Citus Tips for Postgres: How to alter distribution key, shard count, & more

This post by Halil Ozan Akgul was originally published on the Azure Database for PostgreSQL Blog on Microsoft TechCommunity.

Citus is an extension to Postgres that lets you distribute your application’s workload across multiple nodes. Whether you are using Citus open source or using Citus as part of a managed Postgres service in the cloud, one of the first things you do when you start using Citus is to distribute your tables. While distributing your Postgres tables you need to decide on some properties such as distribution column, shard count, colocation. And even before you decide on your distribution column (sometimes called a distribution key, or a sharding key), when you create a Postgres table, your table is created with an access method.

Previously you had to decide on these table properties up front, and then you went with your decision. Or if you really wanted to change your decision, you needed to start over. The good news is that in Citus 10, we introduced 2 new user-defined functions (UDFs) to make it easier for you to make changes to your distributed Postgres tables.

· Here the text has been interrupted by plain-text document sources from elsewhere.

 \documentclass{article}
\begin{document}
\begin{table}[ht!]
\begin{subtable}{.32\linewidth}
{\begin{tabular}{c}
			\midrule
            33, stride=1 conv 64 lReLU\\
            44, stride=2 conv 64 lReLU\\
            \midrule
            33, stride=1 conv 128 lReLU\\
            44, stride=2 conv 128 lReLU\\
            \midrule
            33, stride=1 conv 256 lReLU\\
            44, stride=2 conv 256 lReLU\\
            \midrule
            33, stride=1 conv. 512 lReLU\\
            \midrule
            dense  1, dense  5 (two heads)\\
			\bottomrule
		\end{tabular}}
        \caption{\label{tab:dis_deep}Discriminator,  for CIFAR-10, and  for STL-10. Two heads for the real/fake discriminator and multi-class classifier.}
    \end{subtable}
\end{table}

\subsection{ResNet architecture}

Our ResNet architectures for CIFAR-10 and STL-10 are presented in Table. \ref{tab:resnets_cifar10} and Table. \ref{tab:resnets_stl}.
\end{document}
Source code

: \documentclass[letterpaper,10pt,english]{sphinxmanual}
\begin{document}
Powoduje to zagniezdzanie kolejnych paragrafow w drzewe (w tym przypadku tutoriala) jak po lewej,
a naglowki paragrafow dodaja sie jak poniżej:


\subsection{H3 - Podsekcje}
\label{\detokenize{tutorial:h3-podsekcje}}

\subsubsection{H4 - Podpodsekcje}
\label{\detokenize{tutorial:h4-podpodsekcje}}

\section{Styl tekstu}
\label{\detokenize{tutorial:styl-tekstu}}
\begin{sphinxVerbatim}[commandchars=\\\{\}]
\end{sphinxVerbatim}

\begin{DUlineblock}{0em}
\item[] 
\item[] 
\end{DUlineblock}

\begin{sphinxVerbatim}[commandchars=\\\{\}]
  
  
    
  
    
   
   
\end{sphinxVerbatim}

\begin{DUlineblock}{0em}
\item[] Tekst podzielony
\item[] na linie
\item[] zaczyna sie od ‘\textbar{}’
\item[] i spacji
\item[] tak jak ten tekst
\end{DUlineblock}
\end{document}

Before Citus 9.5, if you wanted to change any of the properties of the distributed table, you would have to create a new table with the desired properties and move everything to this new table. But in Citus 9.5 we introduced a new function, undistribute_table. With the undistribute_table function you can convert your distributed Citus tables back to local Postgres tables and then distribute them again with the properties you wish. But undistributing and then distributing again is… 2 steps. In addition to the inconvenience of having to write 2 commands, undistributing and then distributing again has some more problems:

Moving the data of a big table can take a long time, undistribution and distribution both require to move all the data of the table. So, you must move the data twice, which is much longer.
Undistributing moves all the data of a table to the Citus coordinator node. If your coordinator node isn’t big enough, and coordinator nodes typically don’t have to be, you might not be able to fit the table into your coordinator node.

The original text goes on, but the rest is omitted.